I unroll the mat and the first thing that happens is I take a deep breath; I don't even have to think about it. Yesterday morning I left my house to teach a class and I was feeling agitated and frustrated. I get to the studio and the fireplace is already on. I had some time before the students arrived so I unrolled my mat. I needed a breather from life. I needed some time on home base to catch my breath.
As I stepped on the mat my breath deepened. Already I felt calmer. As I moved through a few asanas (poses) I appreciated the quiet of the space and the warmth of the fire.
We all need a home base. What is that for you? Lately I've had this nagging thought in my head. "Is my desire for enlightenment really just the desire to run away from the realities of life more then a true desire for union with God?" This thought as entered my mind more than once lately. Mostly I guess because I feel like I am escaping the realities of life when I practice - at least for a little while.

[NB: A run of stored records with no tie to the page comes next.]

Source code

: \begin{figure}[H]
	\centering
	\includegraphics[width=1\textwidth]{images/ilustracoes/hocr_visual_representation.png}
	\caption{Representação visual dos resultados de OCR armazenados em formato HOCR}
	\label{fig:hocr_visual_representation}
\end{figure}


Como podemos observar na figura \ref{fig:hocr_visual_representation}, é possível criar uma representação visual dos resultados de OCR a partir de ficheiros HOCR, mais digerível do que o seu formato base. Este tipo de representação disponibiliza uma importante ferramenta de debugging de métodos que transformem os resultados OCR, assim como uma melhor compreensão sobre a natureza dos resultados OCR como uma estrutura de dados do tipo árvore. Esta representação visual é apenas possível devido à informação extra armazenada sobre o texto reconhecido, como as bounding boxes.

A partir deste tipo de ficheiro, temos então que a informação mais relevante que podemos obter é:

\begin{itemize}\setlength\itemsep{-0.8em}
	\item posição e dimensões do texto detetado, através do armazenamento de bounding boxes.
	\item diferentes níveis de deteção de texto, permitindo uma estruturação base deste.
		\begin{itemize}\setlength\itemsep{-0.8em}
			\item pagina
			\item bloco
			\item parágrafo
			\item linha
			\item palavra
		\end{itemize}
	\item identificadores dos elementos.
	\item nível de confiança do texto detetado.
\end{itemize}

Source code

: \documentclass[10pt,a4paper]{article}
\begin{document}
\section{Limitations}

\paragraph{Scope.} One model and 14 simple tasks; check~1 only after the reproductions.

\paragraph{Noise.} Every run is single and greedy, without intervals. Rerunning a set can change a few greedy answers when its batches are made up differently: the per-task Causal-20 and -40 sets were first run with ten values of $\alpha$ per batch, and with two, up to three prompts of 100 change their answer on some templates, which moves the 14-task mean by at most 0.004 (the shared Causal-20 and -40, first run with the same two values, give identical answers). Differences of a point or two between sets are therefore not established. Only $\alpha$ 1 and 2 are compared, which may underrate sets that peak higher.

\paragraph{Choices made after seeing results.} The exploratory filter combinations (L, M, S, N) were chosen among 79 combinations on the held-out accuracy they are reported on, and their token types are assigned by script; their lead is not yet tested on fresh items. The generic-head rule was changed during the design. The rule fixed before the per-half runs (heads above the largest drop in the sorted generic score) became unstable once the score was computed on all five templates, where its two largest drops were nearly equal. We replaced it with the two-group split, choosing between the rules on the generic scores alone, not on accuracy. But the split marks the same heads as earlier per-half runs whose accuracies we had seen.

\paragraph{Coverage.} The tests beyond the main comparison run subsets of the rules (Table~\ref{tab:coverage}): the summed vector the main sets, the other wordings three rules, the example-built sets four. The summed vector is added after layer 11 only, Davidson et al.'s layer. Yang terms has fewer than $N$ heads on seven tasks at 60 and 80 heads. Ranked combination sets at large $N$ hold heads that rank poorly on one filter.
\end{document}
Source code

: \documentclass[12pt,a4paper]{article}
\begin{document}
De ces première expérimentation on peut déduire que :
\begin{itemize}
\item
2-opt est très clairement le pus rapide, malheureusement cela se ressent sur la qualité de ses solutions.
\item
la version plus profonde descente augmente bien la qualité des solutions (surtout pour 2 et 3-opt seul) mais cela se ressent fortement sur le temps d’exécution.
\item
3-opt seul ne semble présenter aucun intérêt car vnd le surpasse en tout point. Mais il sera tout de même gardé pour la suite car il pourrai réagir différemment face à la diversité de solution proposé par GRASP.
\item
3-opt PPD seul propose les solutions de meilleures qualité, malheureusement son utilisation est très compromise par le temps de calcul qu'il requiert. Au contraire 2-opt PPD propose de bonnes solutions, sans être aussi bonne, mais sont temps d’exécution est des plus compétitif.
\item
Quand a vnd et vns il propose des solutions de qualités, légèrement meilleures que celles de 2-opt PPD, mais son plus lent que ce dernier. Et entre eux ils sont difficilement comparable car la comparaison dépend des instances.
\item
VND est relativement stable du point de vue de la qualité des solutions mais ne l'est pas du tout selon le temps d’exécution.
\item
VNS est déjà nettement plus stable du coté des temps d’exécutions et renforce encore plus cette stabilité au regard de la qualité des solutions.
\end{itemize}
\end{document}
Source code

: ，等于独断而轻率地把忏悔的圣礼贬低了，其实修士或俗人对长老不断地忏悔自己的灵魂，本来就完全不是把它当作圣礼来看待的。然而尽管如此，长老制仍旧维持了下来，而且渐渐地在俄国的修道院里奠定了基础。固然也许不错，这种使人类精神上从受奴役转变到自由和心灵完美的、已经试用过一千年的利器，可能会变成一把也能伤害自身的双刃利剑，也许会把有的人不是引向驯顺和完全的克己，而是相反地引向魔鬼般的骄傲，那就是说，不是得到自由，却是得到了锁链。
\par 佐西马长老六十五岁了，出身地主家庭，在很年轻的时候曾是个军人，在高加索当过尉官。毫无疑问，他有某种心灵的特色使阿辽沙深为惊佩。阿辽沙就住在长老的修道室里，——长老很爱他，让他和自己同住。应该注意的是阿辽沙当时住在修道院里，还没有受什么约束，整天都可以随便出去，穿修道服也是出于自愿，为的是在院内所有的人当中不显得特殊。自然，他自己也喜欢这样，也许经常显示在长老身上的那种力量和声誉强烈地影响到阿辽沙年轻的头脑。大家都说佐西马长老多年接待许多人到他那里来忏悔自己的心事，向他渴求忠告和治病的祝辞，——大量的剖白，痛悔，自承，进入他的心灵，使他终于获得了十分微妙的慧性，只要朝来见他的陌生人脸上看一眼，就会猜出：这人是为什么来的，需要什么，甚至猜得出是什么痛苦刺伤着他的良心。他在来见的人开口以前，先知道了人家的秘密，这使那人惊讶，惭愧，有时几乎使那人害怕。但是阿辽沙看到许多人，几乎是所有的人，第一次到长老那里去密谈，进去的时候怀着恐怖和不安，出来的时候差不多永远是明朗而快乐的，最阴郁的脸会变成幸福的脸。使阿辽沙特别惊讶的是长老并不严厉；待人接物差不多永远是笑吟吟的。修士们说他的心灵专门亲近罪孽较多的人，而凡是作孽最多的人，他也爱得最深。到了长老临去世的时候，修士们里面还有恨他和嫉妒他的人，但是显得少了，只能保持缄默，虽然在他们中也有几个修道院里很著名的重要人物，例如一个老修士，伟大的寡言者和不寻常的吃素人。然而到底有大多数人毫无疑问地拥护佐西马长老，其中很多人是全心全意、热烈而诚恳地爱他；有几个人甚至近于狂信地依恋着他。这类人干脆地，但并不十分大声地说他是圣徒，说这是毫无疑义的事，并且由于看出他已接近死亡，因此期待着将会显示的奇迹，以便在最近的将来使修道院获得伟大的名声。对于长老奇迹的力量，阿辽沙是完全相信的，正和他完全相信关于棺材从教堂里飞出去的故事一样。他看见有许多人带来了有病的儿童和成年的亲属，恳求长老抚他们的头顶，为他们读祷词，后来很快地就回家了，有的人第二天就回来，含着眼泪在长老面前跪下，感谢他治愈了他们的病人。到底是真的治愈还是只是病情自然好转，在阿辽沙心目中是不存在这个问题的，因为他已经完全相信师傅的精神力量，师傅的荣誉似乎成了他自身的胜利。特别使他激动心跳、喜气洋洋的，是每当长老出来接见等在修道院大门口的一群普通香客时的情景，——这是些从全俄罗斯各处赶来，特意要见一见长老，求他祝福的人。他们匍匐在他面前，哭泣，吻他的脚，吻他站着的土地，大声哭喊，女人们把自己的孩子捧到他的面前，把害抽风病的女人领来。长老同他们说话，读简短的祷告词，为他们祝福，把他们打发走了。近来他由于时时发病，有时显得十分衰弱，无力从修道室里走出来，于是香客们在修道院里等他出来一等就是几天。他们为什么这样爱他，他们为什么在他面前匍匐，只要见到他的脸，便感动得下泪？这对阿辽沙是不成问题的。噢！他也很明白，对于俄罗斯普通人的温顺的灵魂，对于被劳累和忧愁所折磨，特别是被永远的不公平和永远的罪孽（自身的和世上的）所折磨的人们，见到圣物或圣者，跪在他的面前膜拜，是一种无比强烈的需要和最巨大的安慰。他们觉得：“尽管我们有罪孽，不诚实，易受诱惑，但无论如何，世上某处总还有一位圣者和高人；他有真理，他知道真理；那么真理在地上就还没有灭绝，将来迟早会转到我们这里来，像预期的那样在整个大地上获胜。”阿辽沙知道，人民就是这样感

I've also been thinking a lot about my father. He passed away a couple of years ago. He was an alcoholic. He used alcohol to espace the realities of his life. I can understand the desire to want a reprieve from the stresses of life. We're running around playing this game of life for hours and hours and sometimes we need to get to home base to catch our breath. Some choose alcohol while others choose yoga. Is there a difference?
I've given this a lot of thought lately. We're all looking for home base. The problem is that most of us are looking for it in all the wrong places. It's not in a bottle of whiskey, or a cupcake, or in another person. You won't find it on the shelves at the Walmart at 4am.
Whether my desire for enlightenment is about union with God or simply a way of escaping the harsh realities of life for while I'm not really sure it matters. What I do know for sure is that when I practice I can play the game of life with a lot more grace. I can enjoy the game of life much better when I've had some time to catch my breath.
I'm eternally grateful to the teachers who have guided me along this path and who have shown me where home base is.
Just like when you play the game of tag - the first thing you do is establish where home base is. After that, the trick is to know when it's time to get to home base. Choose wisely and go there often.
Hare Om!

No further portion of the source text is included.